Internet has transformed the way we deal with our money
Not so long ago, we were told that the Internet would change our whole lives. Almost: we now spend what seems like most of our lives staring at screens big and small. We all know the news simultaneously. We can e-mail each other about how awful things are. We blog. We tweet. We twitter. We Digg. We IM. We are Linkedin and we log out. It's a miracle that anything gets done.
Most of that is froth. More importantly, the Internet has changed money. In a number of ways, money is a different commodity today from the one it was a dozen years ago. The Internet has certainly changed retail banking; the news that current accounts are to be phased out by 2018 underlines the change.

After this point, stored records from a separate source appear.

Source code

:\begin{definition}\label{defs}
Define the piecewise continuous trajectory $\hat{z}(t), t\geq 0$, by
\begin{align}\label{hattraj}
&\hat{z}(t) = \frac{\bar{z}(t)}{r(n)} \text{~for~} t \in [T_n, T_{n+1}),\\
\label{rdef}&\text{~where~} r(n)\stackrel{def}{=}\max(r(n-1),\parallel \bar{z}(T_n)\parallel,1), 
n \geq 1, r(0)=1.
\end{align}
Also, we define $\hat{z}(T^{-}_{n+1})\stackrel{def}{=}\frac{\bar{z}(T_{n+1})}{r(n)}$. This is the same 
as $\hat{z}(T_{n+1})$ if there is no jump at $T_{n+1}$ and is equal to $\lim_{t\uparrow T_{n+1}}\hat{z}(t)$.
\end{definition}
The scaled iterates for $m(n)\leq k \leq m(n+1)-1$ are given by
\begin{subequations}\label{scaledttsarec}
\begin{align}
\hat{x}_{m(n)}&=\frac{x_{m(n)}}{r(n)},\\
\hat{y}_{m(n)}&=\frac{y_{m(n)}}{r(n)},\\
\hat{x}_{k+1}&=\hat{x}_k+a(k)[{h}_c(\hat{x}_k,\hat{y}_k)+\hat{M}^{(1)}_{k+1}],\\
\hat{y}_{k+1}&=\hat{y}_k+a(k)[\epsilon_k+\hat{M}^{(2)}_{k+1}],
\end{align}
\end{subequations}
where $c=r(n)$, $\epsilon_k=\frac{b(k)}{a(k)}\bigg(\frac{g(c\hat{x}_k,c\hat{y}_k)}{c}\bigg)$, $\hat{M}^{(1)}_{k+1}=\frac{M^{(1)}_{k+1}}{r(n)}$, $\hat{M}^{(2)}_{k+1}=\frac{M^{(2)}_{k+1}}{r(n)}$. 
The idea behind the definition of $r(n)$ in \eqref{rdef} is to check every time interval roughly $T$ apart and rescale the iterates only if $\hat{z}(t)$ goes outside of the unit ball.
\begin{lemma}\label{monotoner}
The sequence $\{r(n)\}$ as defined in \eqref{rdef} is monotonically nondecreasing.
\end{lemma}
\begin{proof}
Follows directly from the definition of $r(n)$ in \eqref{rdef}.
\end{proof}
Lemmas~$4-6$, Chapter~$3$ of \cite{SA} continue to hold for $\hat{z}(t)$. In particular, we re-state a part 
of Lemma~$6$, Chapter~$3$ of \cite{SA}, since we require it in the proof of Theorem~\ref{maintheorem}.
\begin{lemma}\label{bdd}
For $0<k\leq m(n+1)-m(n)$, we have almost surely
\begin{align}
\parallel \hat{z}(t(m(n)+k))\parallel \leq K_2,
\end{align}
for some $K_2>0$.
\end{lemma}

The demise of the old ways has been hastened by online banking. Widely embraced in Bermuda and everywhere else it is available, online banking and ATM machines mean that no one need stand in line any more for most transactions. Online has replaced in line.
The ability to transfer money online to and from one's accounts anywhere at any time was made available first to corporations, but now anyone can have that service. It has attracted some 60 percent of the British retail market. I don't have the figures for Bermuda, but I'd put it somewhere near half. Paying bills was never easier technologically, just as finding the money to pay them has never been harder. Dealing in stocks was once the preserve of the stockbroker. Now individuals and companies are able to trade securities online. In Britain, 90 percent of share transactions are now carried out online, although I can't decide what that figure means.
Ultimately, all transactions are carried out online, either in part or in their entirety. The web has changed the way we shop. It affords the widest possible range of choices, and enables price comparison. Just about anything for sale anywhere in the world can be delivered to you with a few mouse clicks. You can usually tell just what you're buying and dictate when and where it is delivered, if you have the necessary resources.
E-Bay and other auction sites I've never heard of have created a greatly more efficient second-hand market for stuff you didn't know you wanted, but now feel you must have. The auction process is exhilarating and it is possible to find precious things among a community that seems more honest than the general one in which we all live. (I may just have had good luck.)
People are rushing home to go online at certain hours to book particular seats on aircraft that have more leg room than other seats. Other people buy their music online and wouldn't know a stylus if it scratched them on the schnozz. Online gambling means that whatever happens in Las Vegas, you'll never know about it, because you're on the couch in your smalls hoping to make a killing on a poker website.
In poorer economies than Bermuda's, electronic coupons are all the rage as a means of saving money. Before going shopping, one prints off savings vouchers from the relevant websites, reducing the cost of purchases. There was something infra-dig about this practice when the coupons were delivered in newspapers, but apparently hip young things are busy printing out vouchers and saving $1 here and 39 cents there. Pretty soon, it adds up, to $1.39.
A quick final thought: The Internet has changed our social relationships. Many of them have become plagued by rudeness. Whenever a cell phone rings, an angel gets her wings, which is fine. The problem is that one conversation has to stop to allow a fresh one to begin. The party of the first conversation now has to sit there like a lemon for a while. People sit there like lemons because they know that their turn will come and someone else will have to sit there like a lemon while they pretend to have an important conversation. It's a vicious circle.
When I was a lad, that kind of behaviour would have earned you a biff on the beezer, and well-deserved at that. Now, "I gotta take this call" leaves one on hold, usually without a magazine to read. It's not acceptable. If you do that to people with your beastly cell phone, shame on you. Stop it at once.
Disclaimer: I'm not saying that saving $1.39 is a bad thing. Far from it. I am merely questioning the whole notion of spending time printing coupons. There's the cost of the ink and the cost of the time. Time is money, and all that. For $1.39, the costs may be much higher.
* * *
To my great dismay, I missed the Royal Visit. Apparently, a failsafe system exists under which, when Her Majesty is in Bermuda, I am required to be in London. It must have something to do with international stability, making sure that at least one person in London has a clue, that sort of thing. I mention this only because, had I been on the Island, I too would have lined the streets.
The pink carpet was a nice touch. No, I'm not going to say it.